* **Problem to work on**
Go through the lines below and copy each one that holds the string "riprodotta".

* **Data section**
===============

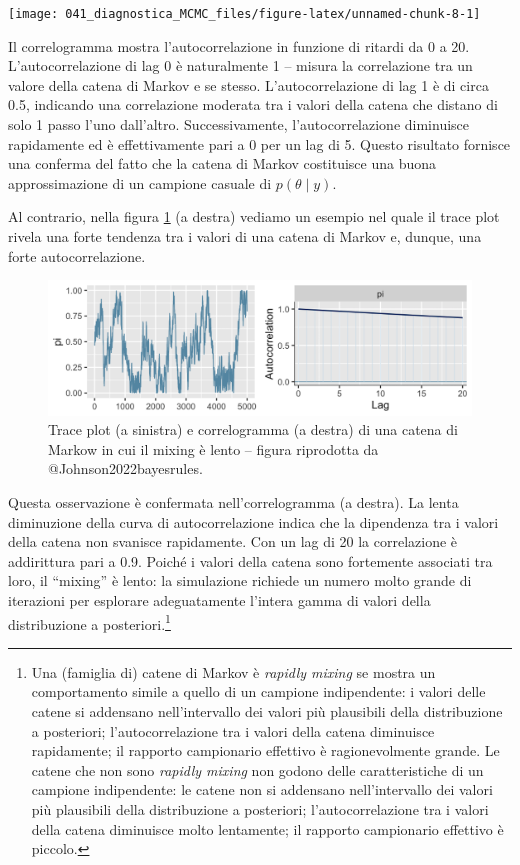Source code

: \documentclass[
  11pt,
  italian,
  a4paper,
  extrafontsizes,onecolumn,openright
  ]{memoir}
\begin{document}
\begin{center}\texttt{[image: 041\_diagnostica\_MCMC\_files/figure-latex/unnamed-chunk-8-1]} \end{center}

Il correlogramma mostra l'autocorrelazione in funzione di ritardi da 0 a 20. L'autocorrelazione di lag 0 è naturalmente 1 -- misura la correlazione tra un valore della catena di Markov e se stesso. L'autocorrelazione di lag 1 è di circa 0.5, indicando una correlazione moderata tra i valori della catena che distano di solo 1 passo l'uno dall'altro. Successivamente, l'autocorrelazione diminuisce rapidamente ed è effettivamente pari a 0 per un lag di 5. Questo risultato fornisce una conferma del fatto che la catena di Markov costituisce una buona approssimazione di un campione casuale di \(p(\theta \mid y)\).

Al contrario, nella figura \ref{fig:bad-autocorrelation} (a destra) \autocite[riprodotta da][]{Johnson2022bayesrules} vediamo un esempio nel quale il trace plot rivela una forte tendenza tra i valori di una catena di Markov e, dunque, una forte autocorrelazione.

\begin{figure}

{\centering \includegraphics[width=32.81in]{images/ch6-acf-2-1} 

}

\caption{Trace plot (a sinistra) e correlogramma (a destra) di una catena di Markow in cui il mixing è lento -- figura riprodotta da @Johnson2022bayesrules.}\label{fig:bad-autocorrelation}
\end{figure}

Questa osservazione è confermata nell'correlogramma (a destra). La lenta diminuzione della curva di autocorrelazione indica che la dipendenza tra i valori della catena non svanisce rapidamente. Con un lag di 20 la correlazione è addirittura pari a 0.9. Poiché i valori della catena sono fortemente associati tra loro, il ``mixing'' è lento: la simulazione richiede un numero molto grande di iterazioni per esplorare adeguatamente l'intera gamma di valori della distribuzione a posteriori.\footnote{Una (famiglia di) catene di Markov è \emph{rapidly mixing} se mostra un comportamento simile a quello di un campione indipendente: i valori delle catene si addensano nell'intervallo dei valori più plausibili della distribuzione a posteriori; l'autocorrelazione tra i valori della catena diminuisce rapidamente; il rapporto campionario effettivo è ragionevolmente grande. Le catene che non sono \emph{rapidly mixing} non godono delle caratteristiche di un campione indipendente: le catene non si addensano nell'intervallo dei valori più plausibili della distribuzione a posteriori; l'autocorrelazione tra i valori della catena diminuisce molto lentamente; il rapporto campionario effettivo è piccolo.}
\end{document}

===============

* **Exercise output**
Al contrario, nella figura \ref{fig:bad-autocorrelation} (a destra) \autocite[riprodotta da][]{Johnson2022bayesrules} vediamo un esempio nel quale il trace plot rivela una forte tendenza tra i valori di una catena di Markov e, dunque, una forte autocorrelazione.
\caption{Trace plot (a sinistra) e correlogramma (a destra) di una catena di Markow in cui il mixing è lento -- figura riprodotta da @Johnson2022bayesrules.}\label{fig:bad-autocorrelation}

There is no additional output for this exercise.